Solar surprise, revisited
Matthew Lockwood, IGov Team, 6th May 2016
Now that the spring sunshine has finally arrived, I thought I would revisit a chart that I showed at an STA conference last year and which was subsequently picked up by Ofgem Chief Exec Dermot Nolan in a speech to Energy UK (and misattributed to Cornwall Energy…). Ofgem has also used it more widely as part of their narrative on energy system change, including talks on their innovation plan and smart energy. It is all to do with the dangers of underestimating the potential pace and power of power system transformations.
When Ofgem changed its regulatory framework for networks in 2010, to the exotically named RIIO (Revenue = Incentives + Innovation + Outputs), it allowed electricity distribution networks to start doing some planning ahead for the expected wave of low carbon technologies that households and SMEs would invest in. In particular, it asked distribution network operators (DNOs) to form ‘best views’ of future growth on their networks of electric vehicles and heat pumps on the demand side, and solar PV on the generation side.

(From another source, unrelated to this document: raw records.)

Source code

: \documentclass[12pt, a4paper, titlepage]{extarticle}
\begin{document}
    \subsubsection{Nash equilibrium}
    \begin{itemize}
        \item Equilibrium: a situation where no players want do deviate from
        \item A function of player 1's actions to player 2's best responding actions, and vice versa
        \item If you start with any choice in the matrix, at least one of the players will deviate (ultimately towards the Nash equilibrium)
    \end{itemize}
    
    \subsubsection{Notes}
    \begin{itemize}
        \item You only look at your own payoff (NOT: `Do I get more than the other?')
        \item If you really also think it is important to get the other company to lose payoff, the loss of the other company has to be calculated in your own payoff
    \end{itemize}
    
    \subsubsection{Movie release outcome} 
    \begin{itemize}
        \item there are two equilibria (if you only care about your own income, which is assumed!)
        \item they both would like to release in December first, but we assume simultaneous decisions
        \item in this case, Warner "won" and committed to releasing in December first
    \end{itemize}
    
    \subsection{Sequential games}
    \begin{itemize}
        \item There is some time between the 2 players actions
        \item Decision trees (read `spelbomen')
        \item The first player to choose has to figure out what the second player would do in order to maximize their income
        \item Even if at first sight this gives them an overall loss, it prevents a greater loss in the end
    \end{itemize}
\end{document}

DNOs were required to present these views in their business plans, along with investment plans for accommodating this technology growth, and a smart grid development plan. In developing their ‘best views’ for LCT growth companies were expected to draw on a number of scenarios produced by the Smart Grids Forum, which were in turn based on scenarios in the government’s 2011 Carbon Plan.
There were three scenarios (as there often are), and Ofgem took the view that growth was likely to be slow in the first RIIO period for electricity distribution networks (2015 to 2023) and then taking off thereafter. DNOs broadly shared this view, almost all adopting the ‘low’ or ‘medium’ scenarios in their business plans (for more detail see here). A senior representative of one DNO is on record as having said that the Carbon Plan scenarios were “very ambitious”.
But of course we now know that, on solar PV at least, these scenarios were hopelessly wide of the mark. The figure below shows the three scenarios and the actual deployment of solar PV from 2011. By the end of 2015 we had almost 9GW of solar PV, an outcome that was supposed to be reached in the high scenario only by 2026, and that is way above total deployment in 2030 in the low and medium scenarios.
The reasons for the surge are well known – costs were falling so rapidly that solar PV became a very attractive investment, and the ground-mounted market took off at a vertiginous rate in addition to the rooftop market exploding. The consequent challenges that some DNOs faced in accommodating this growth, especially in the south of the country, are also familiar.
But my point here is that there is a danger in taking a conservative view on technology take-up. Governments, regulators and network companies have a bias towards a concern with stranded assets that has made so-called ‘anticipatory investment’ difficult in the past. But the solar PV story shows that when tipping points are reached, things can change very quickly. It is not inconceivable that what happened with solar PV will also happen with electric vehicles. If Elon Musk really can accelerate the existing downward trend in battery costs, we may well see a sudden surge in people buying, and charging, EVs. For networks, that will make the solar PV boom look like a walk in the park.